With the removal of sanctions on Iranian crude exports, the bearish price trend may continue through the end of the year and intensify competition between oil exporters on a global scale.
Since Iran agreed to a range of measures that curb the country's nuclear program in return for the removal of sanctions last month, crude prices have tanked, Oil Price reported.
The deal raised the prospect of more Iranian oil hitting the market, resulting in oil futures contracts’ prices hitting the lowest benchmark of a more than six-year lows on August 14. Light sweet crude slid to $41.35 a barrel on New York Mercantile Exchange.
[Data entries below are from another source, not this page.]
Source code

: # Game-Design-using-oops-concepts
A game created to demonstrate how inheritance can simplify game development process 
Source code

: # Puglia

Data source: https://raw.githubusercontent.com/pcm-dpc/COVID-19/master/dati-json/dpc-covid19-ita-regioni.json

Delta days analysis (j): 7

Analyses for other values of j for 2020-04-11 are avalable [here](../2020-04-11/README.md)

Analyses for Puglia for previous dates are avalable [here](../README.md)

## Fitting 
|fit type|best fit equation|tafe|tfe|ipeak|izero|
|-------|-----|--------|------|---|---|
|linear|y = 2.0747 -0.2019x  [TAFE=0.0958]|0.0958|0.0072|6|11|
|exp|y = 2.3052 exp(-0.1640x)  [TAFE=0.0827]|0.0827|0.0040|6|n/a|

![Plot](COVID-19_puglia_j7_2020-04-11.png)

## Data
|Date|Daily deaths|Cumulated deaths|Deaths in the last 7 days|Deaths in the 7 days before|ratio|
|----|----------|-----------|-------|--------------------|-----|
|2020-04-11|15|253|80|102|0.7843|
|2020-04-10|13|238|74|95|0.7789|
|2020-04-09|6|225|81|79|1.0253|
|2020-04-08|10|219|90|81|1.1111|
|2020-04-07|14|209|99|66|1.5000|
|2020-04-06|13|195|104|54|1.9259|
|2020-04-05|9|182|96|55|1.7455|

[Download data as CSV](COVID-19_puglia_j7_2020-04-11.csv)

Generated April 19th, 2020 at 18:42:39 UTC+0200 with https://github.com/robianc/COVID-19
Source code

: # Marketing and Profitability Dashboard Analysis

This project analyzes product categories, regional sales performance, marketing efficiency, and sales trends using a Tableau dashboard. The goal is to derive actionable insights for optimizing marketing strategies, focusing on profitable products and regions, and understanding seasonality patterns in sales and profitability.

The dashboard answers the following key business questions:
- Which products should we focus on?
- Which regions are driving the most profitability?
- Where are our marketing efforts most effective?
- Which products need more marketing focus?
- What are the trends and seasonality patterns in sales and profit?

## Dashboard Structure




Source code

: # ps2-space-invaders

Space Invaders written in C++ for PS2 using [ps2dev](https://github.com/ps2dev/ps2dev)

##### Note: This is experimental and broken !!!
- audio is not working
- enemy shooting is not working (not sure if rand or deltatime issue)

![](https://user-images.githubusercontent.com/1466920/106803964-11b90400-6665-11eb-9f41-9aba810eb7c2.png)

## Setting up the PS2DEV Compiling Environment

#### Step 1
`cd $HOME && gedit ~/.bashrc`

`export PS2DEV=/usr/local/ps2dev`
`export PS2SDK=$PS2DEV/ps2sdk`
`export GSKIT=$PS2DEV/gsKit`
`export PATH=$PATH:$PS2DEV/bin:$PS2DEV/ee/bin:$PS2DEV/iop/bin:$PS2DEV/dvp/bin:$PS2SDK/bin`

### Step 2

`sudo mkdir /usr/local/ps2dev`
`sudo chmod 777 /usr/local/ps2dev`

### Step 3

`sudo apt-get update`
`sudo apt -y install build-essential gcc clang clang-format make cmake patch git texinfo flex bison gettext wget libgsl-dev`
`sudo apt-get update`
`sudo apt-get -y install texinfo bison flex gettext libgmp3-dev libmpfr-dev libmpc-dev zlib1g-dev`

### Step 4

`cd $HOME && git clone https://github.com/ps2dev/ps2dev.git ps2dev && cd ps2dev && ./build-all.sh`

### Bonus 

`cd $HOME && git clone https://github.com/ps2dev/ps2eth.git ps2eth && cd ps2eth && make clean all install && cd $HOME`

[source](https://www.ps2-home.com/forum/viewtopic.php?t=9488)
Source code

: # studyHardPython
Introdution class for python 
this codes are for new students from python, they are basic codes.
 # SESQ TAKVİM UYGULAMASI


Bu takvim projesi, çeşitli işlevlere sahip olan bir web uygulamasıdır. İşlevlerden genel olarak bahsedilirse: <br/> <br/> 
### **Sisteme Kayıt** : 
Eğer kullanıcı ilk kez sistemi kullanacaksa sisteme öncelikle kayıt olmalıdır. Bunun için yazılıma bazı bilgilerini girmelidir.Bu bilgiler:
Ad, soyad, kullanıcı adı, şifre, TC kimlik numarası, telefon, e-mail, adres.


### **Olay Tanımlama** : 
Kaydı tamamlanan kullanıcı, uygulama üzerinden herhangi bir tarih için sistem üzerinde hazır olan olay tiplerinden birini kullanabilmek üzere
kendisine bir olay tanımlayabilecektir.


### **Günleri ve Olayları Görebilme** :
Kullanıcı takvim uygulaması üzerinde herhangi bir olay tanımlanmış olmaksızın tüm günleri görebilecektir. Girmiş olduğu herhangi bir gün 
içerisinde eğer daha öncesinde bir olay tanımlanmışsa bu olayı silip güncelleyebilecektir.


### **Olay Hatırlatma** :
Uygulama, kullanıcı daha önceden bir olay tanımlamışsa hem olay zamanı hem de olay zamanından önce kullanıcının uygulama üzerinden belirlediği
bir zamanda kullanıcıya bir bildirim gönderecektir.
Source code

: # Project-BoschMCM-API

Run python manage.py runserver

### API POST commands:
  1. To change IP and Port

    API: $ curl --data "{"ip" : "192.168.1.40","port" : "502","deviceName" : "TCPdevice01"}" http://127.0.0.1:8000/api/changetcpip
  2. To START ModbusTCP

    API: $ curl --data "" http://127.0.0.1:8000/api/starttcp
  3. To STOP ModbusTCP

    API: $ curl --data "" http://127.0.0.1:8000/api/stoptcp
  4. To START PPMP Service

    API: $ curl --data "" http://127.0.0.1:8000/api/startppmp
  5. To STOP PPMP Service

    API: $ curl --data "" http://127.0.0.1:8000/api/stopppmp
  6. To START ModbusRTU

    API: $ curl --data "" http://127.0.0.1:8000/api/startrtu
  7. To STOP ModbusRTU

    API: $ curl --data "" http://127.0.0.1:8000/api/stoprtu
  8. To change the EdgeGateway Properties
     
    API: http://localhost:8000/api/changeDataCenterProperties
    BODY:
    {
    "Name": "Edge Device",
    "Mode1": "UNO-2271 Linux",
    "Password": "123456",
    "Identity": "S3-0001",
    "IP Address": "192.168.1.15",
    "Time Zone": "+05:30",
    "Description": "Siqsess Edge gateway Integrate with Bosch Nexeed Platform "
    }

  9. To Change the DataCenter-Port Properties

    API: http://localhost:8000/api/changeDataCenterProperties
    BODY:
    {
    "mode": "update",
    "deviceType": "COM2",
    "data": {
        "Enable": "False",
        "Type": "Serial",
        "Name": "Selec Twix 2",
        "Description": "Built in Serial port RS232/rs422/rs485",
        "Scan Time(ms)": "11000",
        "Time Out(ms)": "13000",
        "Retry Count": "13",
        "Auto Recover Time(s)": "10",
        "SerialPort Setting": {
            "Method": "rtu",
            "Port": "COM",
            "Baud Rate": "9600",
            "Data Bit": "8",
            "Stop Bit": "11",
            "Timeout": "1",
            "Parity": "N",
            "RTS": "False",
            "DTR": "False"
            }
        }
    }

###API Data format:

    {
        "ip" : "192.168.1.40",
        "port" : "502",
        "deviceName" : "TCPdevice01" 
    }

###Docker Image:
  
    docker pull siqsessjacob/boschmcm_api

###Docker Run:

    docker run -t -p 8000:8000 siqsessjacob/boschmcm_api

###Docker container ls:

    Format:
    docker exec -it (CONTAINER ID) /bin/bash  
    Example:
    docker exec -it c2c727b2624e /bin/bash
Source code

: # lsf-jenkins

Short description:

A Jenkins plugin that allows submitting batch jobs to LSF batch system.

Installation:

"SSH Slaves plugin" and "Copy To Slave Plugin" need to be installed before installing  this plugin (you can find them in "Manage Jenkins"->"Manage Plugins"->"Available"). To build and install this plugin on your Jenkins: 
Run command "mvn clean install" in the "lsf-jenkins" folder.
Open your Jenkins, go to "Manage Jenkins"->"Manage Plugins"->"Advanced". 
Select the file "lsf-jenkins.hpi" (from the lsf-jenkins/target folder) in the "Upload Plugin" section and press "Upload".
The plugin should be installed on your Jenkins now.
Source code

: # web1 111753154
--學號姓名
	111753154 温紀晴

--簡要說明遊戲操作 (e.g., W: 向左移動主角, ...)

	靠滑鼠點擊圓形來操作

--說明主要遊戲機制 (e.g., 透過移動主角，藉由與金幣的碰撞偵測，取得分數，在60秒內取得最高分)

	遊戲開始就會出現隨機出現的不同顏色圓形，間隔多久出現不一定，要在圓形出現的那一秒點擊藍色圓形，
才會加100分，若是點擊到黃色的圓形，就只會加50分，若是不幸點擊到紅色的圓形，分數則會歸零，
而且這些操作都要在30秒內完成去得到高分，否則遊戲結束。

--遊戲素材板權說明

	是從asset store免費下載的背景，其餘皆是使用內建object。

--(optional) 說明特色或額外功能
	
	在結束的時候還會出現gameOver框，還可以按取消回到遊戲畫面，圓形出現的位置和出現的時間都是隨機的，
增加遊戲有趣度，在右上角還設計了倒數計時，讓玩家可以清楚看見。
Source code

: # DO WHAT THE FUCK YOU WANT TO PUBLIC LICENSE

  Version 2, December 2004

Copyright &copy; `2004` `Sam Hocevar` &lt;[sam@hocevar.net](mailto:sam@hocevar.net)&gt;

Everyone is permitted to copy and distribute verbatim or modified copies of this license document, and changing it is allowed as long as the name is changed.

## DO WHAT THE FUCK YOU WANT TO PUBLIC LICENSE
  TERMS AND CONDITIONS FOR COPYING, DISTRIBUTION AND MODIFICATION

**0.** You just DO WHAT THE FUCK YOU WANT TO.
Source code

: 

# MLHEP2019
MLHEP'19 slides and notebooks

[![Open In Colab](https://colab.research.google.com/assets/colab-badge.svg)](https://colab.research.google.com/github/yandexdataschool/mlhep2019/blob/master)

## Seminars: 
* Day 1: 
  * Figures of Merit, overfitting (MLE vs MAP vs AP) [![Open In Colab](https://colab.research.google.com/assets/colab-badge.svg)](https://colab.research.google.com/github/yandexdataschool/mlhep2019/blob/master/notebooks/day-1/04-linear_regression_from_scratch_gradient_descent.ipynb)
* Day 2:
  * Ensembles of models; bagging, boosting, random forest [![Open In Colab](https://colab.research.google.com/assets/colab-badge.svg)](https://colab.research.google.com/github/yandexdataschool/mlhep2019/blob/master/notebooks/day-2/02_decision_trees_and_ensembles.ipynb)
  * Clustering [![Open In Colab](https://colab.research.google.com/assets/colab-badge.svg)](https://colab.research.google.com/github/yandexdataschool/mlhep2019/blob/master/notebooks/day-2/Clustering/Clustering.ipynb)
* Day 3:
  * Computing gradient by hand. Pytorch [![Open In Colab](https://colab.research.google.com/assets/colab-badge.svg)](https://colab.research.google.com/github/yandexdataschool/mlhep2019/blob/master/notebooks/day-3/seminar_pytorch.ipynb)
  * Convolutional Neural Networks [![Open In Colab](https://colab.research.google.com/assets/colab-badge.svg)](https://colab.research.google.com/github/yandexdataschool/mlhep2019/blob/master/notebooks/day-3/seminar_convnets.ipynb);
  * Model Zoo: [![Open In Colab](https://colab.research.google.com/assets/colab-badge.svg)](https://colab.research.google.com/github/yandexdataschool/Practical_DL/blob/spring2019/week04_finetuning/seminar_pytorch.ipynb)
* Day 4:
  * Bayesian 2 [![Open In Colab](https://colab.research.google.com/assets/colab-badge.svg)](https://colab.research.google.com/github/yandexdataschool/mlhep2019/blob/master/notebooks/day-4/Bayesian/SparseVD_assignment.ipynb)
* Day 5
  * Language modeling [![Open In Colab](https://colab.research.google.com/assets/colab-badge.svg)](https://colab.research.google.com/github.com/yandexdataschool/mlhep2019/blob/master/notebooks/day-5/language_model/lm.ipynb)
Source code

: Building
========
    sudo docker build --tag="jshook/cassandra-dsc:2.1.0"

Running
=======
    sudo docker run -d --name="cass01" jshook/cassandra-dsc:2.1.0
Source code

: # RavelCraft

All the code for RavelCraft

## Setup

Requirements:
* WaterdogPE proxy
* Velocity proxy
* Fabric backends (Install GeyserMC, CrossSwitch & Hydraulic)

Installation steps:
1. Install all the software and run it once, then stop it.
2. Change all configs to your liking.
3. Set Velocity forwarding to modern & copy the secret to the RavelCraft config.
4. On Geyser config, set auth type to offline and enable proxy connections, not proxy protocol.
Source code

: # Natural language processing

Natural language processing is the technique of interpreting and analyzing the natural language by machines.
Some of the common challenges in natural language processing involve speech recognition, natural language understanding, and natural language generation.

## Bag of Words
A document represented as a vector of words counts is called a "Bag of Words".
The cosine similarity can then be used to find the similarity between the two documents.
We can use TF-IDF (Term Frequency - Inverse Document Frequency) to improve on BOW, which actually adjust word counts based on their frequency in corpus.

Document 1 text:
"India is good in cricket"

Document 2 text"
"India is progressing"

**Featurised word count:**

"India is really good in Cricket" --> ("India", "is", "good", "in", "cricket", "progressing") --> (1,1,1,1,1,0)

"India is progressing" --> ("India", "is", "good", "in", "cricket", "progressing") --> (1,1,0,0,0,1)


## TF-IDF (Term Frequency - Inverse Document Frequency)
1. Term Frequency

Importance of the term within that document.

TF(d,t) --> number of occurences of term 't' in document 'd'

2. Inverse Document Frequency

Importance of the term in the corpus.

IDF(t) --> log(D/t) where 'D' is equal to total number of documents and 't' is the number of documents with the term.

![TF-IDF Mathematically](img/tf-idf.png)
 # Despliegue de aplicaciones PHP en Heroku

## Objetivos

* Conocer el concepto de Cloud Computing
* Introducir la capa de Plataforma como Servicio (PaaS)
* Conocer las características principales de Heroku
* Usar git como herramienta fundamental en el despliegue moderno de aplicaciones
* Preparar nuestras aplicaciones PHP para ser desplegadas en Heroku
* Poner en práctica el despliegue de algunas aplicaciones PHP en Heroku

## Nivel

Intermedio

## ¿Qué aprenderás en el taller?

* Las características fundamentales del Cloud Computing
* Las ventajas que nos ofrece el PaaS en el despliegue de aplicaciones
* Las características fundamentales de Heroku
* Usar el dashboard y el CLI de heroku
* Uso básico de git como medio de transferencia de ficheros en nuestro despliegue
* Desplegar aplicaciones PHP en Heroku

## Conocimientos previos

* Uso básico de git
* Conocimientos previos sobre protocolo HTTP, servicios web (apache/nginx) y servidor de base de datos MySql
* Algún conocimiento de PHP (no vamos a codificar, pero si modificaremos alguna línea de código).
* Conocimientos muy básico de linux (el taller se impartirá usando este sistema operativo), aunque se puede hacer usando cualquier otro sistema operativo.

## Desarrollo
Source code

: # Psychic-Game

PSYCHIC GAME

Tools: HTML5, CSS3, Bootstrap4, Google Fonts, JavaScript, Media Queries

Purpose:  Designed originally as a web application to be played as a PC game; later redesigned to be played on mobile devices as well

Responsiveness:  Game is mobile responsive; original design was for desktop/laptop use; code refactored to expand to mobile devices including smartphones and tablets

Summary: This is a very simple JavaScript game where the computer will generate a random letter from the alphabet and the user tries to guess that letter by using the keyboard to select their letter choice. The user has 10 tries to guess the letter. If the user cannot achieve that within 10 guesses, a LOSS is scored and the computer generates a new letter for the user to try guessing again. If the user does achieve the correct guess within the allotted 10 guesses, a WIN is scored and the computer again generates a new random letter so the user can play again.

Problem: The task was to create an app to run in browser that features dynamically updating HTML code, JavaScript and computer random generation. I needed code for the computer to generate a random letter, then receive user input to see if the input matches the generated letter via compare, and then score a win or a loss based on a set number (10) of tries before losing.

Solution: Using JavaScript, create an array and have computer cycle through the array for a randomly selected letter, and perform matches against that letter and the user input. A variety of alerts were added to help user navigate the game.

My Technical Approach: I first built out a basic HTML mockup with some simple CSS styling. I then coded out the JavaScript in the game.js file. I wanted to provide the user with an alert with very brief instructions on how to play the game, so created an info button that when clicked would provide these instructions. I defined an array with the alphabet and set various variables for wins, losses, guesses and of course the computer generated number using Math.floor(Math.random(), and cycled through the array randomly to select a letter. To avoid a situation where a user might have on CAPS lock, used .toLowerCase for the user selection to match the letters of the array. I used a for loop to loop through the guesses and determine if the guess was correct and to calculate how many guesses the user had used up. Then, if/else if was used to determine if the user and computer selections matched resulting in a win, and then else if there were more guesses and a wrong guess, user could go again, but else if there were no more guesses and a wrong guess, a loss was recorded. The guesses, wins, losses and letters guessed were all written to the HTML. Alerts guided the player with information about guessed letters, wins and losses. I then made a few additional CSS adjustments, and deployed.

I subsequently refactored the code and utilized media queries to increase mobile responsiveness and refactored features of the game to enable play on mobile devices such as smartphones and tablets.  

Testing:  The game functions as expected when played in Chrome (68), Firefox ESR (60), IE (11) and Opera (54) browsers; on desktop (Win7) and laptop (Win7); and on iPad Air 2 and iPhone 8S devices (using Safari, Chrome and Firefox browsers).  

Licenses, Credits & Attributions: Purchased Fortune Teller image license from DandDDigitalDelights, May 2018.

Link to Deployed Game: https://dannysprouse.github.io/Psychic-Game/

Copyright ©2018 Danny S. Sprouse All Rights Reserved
Such a low oil price level was reached last on March 4, 2009.
The cumulative US and leading OPEC countries’ crude production output reached three-year highs by the end of July: US (9.5 million bpd), Saudi Arabia (10.36 million bpd), Iraq (4.07 million bpd) and Iran (2.86 million bpd).
Fitch Ratings stated August 4 that a "re-test" of the $45-a-barrel low for the benchmark Brent crude oil price is inevitable in the near future, as supply prices continue to squeeze the market.
Impact on Global Oil Prices
According to Robin Mills, head of consulting at Manaar Energy, the anticipation of the Iranian deal has already caused prices to fall and further falls will depend on the pace of the increase in Iranian exports.
“Iranian exports will increase somewhat ahead of the formal confirmation of lifting sanctions, about six months after the approval of the deal by the US and Iran (which itself takes three months from signing), but the return of approximately 1 million bpd of Iranian exports will depress prices by $5-10 per barrel. In the long term, growing production from Iran will help keep prices moderate,” Mills said.
According to Roa Ibrahim, a consultant at Manaar Energy Consulting & Project Management, Iran does have substantial potential to restore production to pre-sanctions levels and even to increase it further, given its best-practice reservoir management records and investment in new field developments by international companies.
“We forecast Iran’s oil, condensate and NGL production at 4.26 million bpd in 2016 (3.38 million bpd of crude oil) as sanctions are lifted. Iran’s mature oilfields require large enhanced oil recovery efforts,” said Ibrahim. The return of Iranian oil to the market could make oil even cheaper than the current lows of about $49.50 a barrel.
Saudi Response
Having adopted the strategy to strangle the US shale industry by not cutting the OPEC production output, Saudi Arabia might have misjudged the resilience of the US fracking industry to withstand lower oil prices.
The recent Saudi Financial Stability Report published by the Saudi Arabian Monetary Agency stated: "It is becoming apparent that non-OPEC producers are not as responsive to low oil prices as had been thought, at least in the short run."
Saudi Arabia has already spent $65 billion of its reserves since the onset of oil price decline and plans to raise an additional $27 billion by issuing bonds around the end of this year to compensate lavish government spending.
"If production from non-OPEC slows down as expected and at the same time demand continues growing next year, assuming that Iraq doesn't increase big and Libya is not going to come back, then the market will absorb the Iranian oil," a senior OPEC delegate told Reuters in Dubai last month.
Mills said Saudi Arabia faces a difficult challenge in accommodating increased Iranian exports, without causing a price crash.
“We do not believe that Saudi Arabia will cut its production substantially to allow an increase from Iran. But the Saudis may be pursuing a strategy of high production for now to drive high-cost producers out of business and thus create more room in the market for OPEC producers,” he said.